APELAÇÃO CÍVEL. (...) TOMBAMENTO. NEGLIGÊNCIA DOS PROPRIETÁRIOS. DESTRUIÇÃO PARCIAL DO BEM. DANO MORAL COLETIVO. Com a evolução do amparo ao meio ambiente no Brasil, a doutrina pacificou o entendimento acerca da possibilidade de reconhecimento da indenização por dano moral coletivo, quando decorrente de agressões ao patrimônio ambiental, com respaldo, após 1994, no art. 1º da Lei da Ação Civil Pública. (...) (TJSC. 1ª Câmara de Direito Público. Apelação Cível nº 2005.013455-7. Decisão Unânime, DJ 18.11.2005 – original sem destaques).
Nessa seara, importa dizer que o egrégio Tribunal de Justiça do Estado de Goiás, dando provimento a um recurso de apelação interposto pelo Ministério Público goiano, oriundo da comarca de Itumbiara, em decisão pioneira naquela Corte, reconheceu a legitimidade da condenação do poluidor a arcar com os danos extrapatrimoniais coletivos como mais um dos instrumentos constitucionais disponíveis para o alcance da mais ampla proteção do direito fundamental ao meio ambiente ecologicamente equilibrado.

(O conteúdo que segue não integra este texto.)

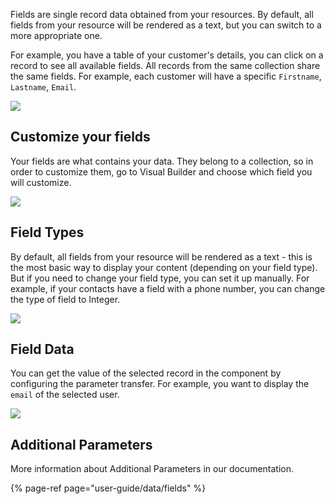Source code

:Fields are single record data obtained from your resources. By default, all fields from your resource will be rendered as a text, but you can switch to a more appropriate one.

For example, you have a table of your customer's details, you can click on a record to see all available fields. All records from the same collection share the same fields. For example, each customer will have a specific `Firstname`, `Lastname`, `Email`.

![](https://gblobscdn.gitbook.com/assets%2F-LQ08RFAKZvFADEiXKFy%2F-MFeilMy_fVmiZK9xZlP%2F-MFesczP0oC2Y9lMdHgD%2FGIF.gif?alt=media&token=d5f62195-381e-455a-a592-8aa6b382b18f)

## Customize your fields

Your fields are what contains your data. They belong to a collection, so in order to customize them, go to Visual Builder and choose which field you will customize.

![](https://gblobscdn.gitbook.com/assets%2F-LQ08RFAKZvFADEiXKFy%2F-MFeilMy_fVmiZK9xZlP%2F-MFetky9y-JLO75iqQgh%2FGIF.gif?alt=media&token=e68069a2-80d3-41f5-ab3b-122e41ab70d4)

## Field Types

By default, all fields from your resource will be rendered as a text - this is the most basic way to display your content \(depending on your field type\). But if you need to change your field type, you can set it up manually. For example, if your contacts have a field with a phone number, you can change the type of field to Integer.

![](https://gblobscdn.gitbook.com/assets%2F-LQ08RFAKZvFADEiXKFy%2F-MFeilMy_fVmiZK9xZlP%2F-MFeum1vpCnBrO5pRzeJ%2Fimage.gif?alt=media&token=ff47c086-4f2e-4e80-a5c7-16c6e3d7fd78)

## Field Data

You can get the value of the selected record in the component by configuring the parameter transfer. For example, you want to display the `email` of the selected user.

![](https://gblobscdn.gitbook.com/assets%2F-LQ08RFAKZvFADEiXKFy%2F-MG5swG72SPDyQj99-TA%2F-MG5ub77PaSFfzBTd1gE%2Fimage.gif?alt=media&token=c4f19b08-5368-4287-9f9e-fb330a403757)

## Additional Parameters

More information about Additional Parameters in our documentation.

{% page-ref page="user-guide/data/fields" %}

Devido à importância ímpar desta decisão, notadamente pela contundência das razões que a embasaram, calha conferir o teor de sua ementa. In verbis:
AÇÃO CIVIL PÚBLICA. MEIO AMBIENTE. DANO PATRIMONIAL E DANO MORAL COLETIVO. REPARAÇÃO. PROCEDÊNCIA. 1. A responsabilidade pelos atos que desrespeitam as normas ambientais é objetiva, não perquirindo quanto à culpa (Lei nº 6.938/81). Portanto, é o poluidor obrigado, independentemente da existência de culpa, a indenizar ou reparar os danos patrimoniais e extrapatrimoniais (morais) causados ao meio ambiente e a terceiros, afetados por sua atividade. 2. O meio ambiente goza de proteção constitucional, ex-vi do art. 225, III e § 3º, da Constituição Federal e legislação inferior, a efetividade da proteção ao meio ambiente, de interesse da coletividade, só é alcançada apenando-se o causador do dano. Assim, em sendo o evento danoso incontroverso, decorrente de degradação ambiental consistente em poluição atmosférica e do solo, como no caso dos autos, a conseqüência é a procedência do pedido. 3. O advento do novel ordenamento constitucional – no que concerne à proteção ao dano moral – possibilitou ultrapassar a barreira do indivíduo para abranger o dano extrapatrimonial à pessoa jurídica e à coletividade. O meio ambiente integra inegavelmente a categoria de interesse difuso, posto inapropriável uti singuli. Dessa forma, a sua lesão, caracterizada pela diminuição da qualidade de vida da população, pelo desequilíbrio ecológico, pela lesão a um determinado espaço protegido, acarreta incômodos físicos ou lesões à saúde da coletividade, revelando lesão ao patrimônio ambiental, constitucionalmente protegido, ensejando a reparação moral ambiental causada a coletividade, ou seja, os moradores daquela comunidade. 4. Sentença reformada. Condenação da requerida/apelada a recuperar e compensar os danos ambientais, socioeconômicos e à saúde pública, bem como em dano moral coletivo. Apelo conhecido e provido (TJGO. 5ª Turma Julgadora da 3ª Câmara Cível – votação unânime. Apelação Cível nº 108156-4/188 (200700552663). Comarca de Itumbiara. Relator Juiz G. Leandro S. Crispim. Julgado em 28 de junho de 2007).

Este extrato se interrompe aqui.